PROLOGUE

Jacob Kelley spent the last minutes of his life at a baseball game. He hadn’t been to Citizens Bank Park in years, not since his children were young, and he reveled in the vivid hue of the brightly lit Kentucky bluegrass, the low roar of the crowd, the squeak of hinged seats, and the smell of popcorn and beer. The stadium was aging now, no longer the sparkling novelty it had been in his youth.

In the eighth inning, the Phillies took the lead with a three-run homer. With the best closer in the league warming up in the bullpen, the rest of the game wasn’t much more than a formality. Jacob considered leaving early to beat the traffic, but it wasn’t often he came out to a game. He wandered off to find a pretzel and a beer instead.

It was strange to be alone. Baseball was a much different experience without kids along, chattering and begging for treats and poking all the chads out of their all-star ballots. But the kids were all grown up now. He had tried to convince the twins to come with him, but Sandra was on patrol and Alex was working hard on an upcoming demo. Claire lived on the West Coast now, with her own family, and Sean was in the Marines on overseas assignment. It was sad when a family started breaking up, each child finding a different place in the world, but he supposed it was inevitable.

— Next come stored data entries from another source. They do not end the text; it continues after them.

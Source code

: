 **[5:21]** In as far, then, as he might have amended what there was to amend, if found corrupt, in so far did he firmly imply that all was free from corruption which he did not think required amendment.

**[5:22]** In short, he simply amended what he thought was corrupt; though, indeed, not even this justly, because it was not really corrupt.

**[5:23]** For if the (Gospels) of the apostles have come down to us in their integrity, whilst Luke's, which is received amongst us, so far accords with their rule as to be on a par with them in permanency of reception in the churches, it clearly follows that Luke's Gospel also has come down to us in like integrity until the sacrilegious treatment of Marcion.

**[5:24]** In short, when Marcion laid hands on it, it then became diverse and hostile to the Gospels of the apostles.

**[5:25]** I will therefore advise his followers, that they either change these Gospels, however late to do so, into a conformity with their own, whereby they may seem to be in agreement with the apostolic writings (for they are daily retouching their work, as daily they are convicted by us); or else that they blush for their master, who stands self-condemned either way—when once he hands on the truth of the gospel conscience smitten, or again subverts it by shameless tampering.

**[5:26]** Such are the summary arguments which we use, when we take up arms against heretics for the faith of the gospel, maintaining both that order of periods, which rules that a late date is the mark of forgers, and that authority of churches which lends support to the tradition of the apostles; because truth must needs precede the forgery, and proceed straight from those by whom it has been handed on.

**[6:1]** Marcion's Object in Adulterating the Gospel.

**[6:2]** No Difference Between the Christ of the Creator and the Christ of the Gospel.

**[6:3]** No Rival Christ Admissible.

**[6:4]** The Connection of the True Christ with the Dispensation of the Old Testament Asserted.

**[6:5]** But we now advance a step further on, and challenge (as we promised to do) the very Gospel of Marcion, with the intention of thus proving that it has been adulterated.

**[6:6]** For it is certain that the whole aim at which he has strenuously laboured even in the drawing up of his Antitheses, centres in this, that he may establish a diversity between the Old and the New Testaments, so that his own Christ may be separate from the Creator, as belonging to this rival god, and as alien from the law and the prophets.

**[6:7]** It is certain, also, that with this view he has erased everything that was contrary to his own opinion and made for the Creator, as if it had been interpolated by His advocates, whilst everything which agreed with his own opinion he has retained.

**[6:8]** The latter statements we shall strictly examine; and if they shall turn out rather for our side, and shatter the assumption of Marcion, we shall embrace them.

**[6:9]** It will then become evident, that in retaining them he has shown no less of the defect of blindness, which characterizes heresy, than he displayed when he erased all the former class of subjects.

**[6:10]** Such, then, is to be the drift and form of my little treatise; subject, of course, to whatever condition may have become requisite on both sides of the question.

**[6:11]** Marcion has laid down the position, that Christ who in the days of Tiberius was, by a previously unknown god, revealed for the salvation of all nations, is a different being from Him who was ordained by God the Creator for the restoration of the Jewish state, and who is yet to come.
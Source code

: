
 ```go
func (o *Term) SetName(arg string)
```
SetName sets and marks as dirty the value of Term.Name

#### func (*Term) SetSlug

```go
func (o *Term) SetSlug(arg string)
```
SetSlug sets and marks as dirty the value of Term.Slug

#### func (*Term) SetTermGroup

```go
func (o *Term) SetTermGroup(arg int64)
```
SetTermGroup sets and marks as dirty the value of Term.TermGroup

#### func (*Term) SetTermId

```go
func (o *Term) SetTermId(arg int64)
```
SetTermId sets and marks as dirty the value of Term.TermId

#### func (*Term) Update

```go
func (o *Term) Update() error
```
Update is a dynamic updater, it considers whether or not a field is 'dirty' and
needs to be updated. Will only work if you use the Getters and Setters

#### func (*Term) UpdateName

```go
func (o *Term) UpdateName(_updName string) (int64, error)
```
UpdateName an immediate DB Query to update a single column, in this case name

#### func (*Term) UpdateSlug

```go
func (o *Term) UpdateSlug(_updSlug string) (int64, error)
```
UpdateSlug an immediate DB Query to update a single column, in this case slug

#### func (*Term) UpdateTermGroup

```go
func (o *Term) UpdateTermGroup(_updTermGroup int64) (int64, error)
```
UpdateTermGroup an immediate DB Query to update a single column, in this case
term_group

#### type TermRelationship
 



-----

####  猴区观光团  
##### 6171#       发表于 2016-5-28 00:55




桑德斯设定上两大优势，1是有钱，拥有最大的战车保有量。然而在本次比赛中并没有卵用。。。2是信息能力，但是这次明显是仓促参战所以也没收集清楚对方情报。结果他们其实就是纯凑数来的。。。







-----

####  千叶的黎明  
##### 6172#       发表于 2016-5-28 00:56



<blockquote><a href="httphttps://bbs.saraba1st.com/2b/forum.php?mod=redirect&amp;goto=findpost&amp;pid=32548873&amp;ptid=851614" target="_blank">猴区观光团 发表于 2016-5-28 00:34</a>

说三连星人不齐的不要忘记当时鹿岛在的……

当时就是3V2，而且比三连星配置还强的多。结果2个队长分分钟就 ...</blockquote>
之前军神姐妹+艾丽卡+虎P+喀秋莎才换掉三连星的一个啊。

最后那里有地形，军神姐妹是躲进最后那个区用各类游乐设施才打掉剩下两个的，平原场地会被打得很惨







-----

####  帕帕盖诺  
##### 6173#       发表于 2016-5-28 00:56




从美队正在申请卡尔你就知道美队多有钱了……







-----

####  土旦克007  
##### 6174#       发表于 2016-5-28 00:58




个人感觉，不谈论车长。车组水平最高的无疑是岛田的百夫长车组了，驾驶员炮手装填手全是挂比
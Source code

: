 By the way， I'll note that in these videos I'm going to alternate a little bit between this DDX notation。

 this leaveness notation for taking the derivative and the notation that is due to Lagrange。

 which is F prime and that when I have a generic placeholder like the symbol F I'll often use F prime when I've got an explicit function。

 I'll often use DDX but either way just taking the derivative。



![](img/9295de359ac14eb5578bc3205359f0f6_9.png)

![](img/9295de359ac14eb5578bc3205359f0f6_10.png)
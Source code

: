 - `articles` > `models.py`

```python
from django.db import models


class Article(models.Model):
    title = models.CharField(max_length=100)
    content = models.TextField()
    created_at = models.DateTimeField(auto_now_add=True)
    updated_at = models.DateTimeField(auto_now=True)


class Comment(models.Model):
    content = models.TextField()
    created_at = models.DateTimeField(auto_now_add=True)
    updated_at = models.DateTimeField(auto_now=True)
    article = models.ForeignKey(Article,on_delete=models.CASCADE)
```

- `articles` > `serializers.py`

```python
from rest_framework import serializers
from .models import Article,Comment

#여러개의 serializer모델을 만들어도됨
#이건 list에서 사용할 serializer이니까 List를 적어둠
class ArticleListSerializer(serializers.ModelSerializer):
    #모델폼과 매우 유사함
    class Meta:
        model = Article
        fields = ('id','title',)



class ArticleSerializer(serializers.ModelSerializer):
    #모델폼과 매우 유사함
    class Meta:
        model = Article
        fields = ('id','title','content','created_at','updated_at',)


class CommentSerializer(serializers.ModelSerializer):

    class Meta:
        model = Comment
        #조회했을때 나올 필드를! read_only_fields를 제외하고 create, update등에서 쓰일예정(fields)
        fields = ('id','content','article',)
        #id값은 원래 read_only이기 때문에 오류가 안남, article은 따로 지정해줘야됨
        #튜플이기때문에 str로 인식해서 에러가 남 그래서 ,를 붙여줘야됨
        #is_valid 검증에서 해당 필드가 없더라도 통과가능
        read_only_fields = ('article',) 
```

He had to admit he was enjoying himself, even without them. The game was close, and it was a good crowd—41,528, according to the big screen. He could leave behind his worries about Alex and Sandra; there was nothing in the world but the crack of the bat and the soft collision of ball and glove. Baseball was a clean sport, precise and mathematical. Jacob was a physicist, or had been before he switched to teaching, and the analytical nature of the game appealed to him. It was sports boiled down to pure numbers.

Jacob took a bite of his pretzel and sighed. He was going to have to tell them. He should have told them already, but it had never seemed like the right time, and somehow, one or the other of them always had an excuse that kept them from coming to the house together. He wanted to tell both of them at once, since it affected them both. He would have to call and insist that they come together. Maybe next weekend they would be free.

On the way back to his seat, Jacob stopped short. He knew something was wrong before his mind could even process what it was. The space over his seat was contorting, changing shape, refracting light like a huge drop of water. He had seen it before, but it wasn’t supposed to happen again. Not here. Not now.

He dropped his pretzel and cup, heedless of the beer splashing on the concourse, and backed away, unable to tear his eyes away from the distorted space over his seat. The wrongness grew, bending the metal and plastic around it like light through a lens. Other people started to notice. Fans pointed and shouted, and those sitting nearby scrambled to get away.

It expanded rapidly in a sphere, silently warping everything in its path. A woman who was slow to get away screamed as her leg was caught, and then she herself was enveloped. People started to panic then, everyone pushing and shouting and shoving to get to the stairs. Jacob turned to run as well, though he knew it would do no good.

The distortion grew larger. Everything nearby seemed to be stretching and curving away. Without warning, the growing sphere sucked back into nothing. This is it, Jacob thought. I’ll never see my children again. There was a bright flare of light, and then the whole stadium tore itself apart around him.